• [What is being asked]
Report all lines below with the word "readings".

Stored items

───

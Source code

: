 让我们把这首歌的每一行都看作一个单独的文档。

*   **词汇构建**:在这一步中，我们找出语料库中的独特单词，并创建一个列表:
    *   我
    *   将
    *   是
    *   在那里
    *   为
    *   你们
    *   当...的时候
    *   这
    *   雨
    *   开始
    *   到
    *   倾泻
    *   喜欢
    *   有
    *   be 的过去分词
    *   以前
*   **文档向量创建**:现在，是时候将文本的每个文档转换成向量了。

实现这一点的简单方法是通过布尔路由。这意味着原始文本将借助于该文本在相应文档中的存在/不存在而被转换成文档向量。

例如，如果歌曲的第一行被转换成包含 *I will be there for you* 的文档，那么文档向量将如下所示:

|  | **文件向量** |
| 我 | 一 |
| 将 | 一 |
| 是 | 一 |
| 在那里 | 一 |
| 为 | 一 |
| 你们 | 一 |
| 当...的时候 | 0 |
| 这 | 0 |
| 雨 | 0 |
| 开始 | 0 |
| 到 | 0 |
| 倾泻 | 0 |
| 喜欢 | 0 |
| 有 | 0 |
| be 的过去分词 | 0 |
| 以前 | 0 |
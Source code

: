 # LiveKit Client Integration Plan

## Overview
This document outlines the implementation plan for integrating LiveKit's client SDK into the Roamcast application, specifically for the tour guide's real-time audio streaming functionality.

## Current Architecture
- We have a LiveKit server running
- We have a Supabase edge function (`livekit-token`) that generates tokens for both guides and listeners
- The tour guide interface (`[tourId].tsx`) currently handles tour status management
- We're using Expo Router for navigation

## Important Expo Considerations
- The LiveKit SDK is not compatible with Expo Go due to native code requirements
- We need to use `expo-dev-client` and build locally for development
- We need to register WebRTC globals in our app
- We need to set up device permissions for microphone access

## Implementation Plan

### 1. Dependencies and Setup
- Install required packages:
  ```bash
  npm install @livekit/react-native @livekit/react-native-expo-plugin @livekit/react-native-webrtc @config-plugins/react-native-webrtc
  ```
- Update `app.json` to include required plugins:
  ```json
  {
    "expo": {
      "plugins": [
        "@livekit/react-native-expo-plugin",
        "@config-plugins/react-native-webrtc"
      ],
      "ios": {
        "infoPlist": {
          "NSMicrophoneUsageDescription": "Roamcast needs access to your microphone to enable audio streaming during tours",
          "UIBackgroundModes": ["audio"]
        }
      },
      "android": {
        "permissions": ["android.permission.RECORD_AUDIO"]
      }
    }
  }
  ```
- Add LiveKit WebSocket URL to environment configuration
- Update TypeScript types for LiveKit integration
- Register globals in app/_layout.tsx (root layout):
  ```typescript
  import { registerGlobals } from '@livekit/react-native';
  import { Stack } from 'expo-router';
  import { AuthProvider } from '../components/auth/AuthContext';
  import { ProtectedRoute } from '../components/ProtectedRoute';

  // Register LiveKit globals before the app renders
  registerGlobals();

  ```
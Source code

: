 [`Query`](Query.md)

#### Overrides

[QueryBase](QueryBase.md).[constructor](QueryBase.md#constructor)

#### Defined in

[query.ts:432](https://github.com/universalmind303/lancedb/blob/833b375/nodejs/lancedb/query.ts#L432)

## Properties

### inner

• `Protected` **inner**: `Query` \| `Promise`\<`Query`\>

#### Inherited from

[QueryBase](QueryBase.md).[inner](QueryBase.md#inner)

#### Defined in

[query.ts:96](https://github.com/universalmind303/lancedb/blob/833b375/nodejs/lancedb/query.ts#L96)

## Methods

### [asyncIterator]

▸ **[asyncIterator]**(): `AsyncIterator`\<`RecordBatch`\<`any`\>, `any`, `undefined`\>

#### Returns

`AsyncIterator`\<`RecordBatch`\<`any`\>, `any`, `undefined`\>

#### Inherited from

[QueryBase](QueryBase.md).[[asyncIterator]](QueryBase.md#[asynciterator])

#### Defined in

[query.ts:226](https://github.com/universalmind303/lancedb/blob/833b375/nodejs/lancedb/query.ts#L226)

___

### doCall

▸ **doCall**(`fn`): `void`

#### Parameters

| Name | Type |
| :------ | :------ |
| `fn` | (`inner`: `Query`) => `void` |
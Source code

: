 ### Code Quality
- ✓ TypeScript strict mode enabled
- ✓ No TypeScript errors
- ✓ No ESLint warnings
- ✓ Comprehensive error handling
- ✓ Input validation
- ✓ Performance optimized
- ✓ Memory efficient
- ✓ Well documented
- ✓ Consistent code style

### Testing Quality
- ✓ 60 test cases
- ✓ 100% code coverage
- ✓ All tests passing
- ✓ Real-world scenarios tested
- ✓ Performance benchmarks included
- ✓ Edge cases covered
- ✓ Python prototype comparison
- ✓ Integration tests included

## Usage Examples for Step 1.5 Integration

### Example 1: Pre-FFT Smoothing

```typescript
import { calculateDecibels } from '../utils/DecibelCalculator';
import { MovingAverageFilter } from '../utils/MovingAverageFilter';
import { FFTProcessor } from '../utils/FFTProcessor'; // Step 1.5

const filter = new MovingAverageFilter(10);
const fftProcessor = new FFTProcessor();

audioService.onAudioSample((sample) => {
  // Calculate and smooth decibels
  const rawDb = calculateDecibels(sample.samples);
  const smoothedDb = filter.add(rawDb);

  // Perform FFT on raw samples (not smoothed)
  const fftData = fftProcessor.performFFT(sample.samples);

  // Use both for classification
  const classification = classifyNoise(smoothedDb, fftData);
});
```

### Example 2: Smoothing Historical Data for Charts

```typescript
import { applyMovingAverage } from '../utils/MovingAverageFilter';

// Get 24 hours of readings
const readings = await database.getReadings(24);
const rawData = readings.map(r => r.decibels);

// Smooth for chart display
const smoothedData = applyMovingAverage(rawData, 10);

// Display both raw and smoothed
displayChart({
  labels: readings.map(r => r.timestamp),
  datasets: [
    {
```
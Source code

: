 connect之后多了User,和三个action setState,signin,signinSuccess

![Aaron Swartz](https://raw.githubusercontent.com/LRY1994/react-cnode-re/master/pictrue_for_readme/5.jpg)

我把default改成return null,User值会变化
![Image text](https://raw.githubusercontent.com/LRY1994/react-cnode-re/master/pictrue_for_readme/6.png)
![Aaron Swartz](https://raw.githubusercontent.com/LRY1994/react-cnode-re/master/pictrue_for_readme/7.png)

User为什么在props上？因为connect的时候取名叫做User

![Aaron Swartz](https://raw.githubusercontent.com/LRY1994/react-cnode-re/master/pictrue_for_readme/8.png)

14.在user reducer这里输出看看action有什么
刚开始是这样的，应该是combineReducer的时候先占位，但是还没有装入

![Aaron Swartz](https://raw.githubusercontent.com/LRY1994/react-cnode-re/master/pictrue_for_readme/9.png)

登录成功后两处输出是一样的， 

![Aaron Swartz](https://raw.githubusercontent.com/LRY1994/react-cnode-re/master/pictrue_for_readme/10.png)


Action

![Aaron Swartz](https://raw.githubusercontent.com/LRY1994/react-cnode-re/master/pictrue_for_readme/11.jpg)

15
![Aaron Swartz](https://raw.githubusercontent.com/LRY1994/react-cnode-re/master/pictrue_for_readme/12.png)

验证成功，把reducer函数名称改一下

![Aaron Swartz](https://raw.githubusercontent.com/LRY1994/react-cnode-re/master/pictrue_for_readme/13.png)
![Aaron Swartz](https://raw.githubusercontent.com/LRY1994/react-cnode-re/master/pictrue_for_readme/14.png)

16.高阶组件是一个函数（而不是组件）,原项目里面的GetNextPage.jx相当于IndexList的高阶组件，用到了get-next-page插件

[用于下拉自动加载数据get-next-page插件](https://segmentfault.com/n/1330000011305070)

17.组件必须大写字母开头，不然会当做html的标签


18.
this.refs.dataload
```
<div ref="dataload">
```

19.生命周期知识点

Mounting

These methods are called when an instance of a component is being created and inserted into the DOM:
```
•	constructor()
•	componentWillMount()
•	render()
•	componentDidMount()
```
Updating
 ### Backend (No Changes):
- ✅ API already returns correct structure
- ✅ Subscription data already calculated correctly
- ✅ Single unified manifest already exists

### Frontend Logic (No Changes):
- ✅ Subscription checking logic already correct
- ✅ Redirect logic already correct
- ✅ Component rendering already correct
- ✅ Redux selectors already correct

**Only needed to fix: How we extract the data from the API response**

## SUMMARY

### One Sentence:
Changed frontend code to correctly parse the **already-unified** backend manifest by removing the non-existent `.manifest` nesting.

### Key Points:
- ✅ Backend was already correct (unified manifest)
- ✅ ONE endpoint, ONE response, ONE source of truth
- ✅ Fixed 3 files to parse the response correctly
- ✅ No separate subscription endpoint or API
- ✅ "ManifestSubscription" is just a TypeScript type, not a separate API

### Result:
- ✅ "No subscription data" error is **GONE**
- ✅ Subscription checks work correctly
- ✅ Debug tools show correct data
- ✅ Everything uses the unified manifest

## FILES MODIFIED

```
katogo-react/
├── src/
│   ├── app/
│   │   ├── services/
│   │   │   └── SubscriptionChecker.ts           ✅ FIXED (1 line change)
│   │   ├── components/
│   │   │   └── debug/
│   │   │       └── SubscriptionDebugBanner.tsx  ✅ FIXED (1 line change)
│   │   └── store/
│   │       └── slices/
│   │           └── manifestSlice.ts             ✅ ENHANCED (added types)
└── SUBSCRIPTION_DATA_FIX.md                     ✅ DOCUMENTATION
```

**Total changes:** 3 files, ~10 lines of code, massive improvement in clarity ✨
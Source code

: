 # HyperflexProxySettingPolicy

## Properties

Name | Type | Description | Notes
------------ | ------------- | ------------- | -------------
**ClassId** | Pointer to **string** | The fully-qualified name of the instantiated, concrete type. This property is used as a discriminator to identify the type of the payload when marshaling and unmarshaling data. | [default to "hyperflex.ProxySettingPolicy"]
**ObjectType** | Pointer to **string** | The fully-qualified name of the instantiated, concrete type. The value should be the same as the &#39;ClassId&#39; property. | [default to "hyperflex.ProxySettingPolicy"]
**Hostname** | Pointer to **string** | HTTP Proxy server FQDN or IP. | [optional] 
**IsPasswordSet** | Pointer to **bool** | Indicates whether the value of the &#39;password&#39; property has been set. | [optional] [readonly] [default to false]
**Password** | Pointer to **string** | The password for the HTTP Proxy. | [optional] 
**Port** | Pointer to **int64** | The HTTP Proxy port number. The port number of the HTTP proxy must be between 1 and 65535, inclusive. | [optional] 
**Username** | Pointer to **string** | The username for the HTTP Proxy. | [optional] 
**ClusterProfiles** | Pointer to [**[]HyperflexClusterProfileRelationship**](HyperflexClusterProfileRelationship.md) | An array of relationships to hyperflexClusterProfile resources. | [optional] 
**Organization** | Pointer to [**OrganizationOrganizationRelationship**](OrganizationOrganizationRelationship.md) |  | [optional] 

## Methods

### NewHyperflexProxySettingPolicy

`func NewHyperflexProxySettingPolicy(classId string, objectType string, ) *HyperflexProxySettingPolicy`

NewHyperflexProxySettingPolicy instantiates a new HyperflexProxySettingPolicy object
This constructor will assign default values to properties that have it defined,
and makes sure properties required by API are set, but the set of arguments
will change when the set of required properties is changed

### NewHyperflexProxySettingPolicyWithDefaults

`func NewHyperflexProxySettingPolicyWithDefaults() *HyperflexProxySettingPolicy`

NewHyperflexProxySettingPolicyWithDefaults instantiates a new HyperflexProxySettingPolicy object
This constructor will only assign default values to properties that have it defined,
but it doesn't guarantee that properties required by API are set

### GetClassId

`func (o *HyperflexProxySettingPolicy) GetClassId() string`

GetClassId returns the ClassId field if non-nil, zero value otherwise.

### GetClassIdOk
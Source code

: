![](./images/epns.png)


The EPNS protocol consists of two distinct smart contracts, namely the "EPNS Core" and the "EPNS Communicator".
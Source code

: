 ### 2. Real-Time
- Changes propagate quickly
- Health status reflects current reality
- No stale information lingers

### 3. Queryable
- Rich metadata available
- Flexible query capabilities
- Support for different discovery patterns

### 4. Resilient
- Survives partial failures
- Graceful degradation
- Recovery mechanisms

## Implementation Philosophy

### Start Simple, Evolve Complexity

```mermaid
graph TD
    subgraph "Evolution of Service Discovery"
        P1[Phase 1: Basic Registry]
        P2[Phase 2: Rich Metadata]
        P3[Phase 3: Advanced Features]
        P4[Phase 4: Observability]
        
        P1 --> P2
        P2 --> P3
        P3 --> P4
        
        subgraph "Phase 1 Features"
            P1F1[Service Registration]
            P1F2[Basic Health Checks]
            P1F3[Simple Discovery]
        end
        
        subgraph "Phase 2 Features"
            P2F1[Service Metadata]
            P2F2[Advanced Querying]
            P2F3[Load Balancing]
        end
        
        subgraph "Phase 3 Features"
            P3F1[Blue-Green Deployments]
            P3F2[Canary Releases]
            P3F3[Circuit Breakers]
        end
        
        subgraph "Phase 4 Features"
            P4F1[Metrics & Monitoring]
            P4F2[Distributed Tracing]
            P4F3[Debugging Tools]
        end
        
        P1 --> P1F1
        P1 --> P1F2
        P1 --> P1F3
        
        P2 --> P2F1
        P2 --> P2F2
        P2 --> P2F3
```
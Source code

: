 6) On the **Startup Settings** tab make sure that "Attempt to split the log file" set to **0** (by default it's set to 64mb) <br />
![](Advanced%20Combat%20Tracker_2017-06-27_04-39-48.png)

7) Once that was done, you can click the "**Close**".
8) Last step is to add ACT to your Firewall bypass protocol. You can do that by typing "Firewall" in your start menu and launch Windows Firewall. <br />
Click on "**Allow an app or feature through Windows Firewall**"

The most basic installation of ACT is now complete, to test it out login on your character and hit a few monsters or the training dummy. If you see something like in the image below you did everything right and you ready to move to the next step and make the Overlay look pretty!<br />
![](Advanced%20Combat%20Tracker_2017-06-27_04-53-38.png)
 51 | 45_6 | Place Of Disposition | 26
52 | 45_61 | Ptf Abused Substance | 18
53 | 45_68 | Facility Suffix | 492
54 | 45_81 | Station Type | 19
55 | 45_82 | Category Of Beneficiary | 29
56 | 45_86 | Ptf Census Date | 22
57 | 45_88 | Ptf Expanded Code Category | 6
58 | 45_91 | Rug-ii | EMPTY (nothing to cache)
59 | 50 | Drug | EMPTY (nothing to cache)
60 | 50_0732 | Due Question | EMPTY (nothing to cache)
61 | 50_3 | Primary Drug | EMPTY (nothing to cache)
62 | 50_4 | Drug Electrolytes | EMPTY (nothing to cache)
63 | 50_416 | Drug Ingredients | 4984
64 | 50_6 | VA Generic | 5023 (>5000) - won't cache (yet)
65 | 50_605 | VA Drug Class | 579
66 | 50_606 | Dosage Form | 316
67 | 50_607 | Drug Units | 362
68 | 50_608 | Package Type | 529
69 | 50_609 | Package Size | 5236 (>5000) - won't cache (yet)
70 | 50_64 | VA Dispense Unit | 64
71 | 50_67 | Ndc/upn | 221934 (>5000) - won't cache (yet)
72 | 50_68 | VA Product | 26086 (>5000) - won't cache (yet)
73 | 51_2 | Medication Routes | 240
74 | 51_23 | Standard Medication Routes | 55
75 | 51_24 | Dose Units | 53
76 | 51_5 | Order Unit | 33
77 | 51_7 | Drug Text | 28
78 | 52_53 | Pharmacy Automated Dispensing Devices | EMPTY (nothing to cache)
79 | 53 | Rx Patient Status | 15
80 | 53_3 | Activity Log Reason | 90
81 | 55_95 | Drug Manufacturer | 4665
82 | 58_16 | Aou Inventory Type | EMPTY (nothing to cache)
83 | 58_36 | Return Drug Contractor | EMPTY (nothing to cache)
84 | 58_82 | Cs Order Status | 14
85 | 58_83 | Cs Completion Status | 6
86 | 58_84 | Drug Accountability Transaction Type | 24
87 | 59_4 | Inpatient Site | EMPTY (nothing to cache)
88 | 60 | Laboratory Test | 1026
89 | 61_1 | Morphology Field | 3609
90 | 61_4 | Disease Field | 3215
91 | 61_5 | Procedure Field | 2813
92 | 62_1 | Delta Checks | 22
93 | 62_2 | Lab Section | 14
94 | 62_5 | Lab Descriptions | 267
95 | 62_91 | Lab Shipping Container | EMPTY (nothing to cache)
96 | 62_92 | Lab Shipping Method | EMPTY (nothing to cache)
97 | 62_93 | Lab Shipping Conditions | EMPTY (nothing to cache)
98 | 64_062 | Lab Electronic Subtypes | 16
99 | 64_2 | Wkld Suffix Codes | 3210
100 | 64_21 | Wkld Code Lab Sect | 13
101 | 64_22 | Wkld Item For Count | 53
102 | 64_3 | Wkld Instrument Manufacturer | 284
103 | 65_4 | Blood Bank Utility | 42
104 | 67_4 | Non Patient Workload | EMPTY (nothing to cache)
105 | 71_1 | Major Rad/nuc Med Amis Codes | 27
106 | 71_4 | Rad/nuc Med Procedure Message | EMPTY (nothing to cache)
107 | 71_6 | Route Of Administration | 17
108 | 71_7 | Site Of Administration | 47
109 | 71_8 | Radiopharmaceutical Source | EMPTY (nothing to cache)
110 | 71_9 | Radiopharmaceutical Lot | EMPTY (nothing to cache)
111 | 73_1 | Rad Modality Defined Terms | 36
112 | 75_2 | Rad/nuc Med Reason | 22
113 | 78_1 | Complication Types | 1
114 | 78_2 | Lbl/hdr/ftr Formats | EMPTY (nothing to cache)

───

• [Your response]
// Get 24 hours of readings
const readings = await database.getReadings(24);
const rawData = readings.map(r => r.decibels);
  labels: readings.map(r => r.timestamp),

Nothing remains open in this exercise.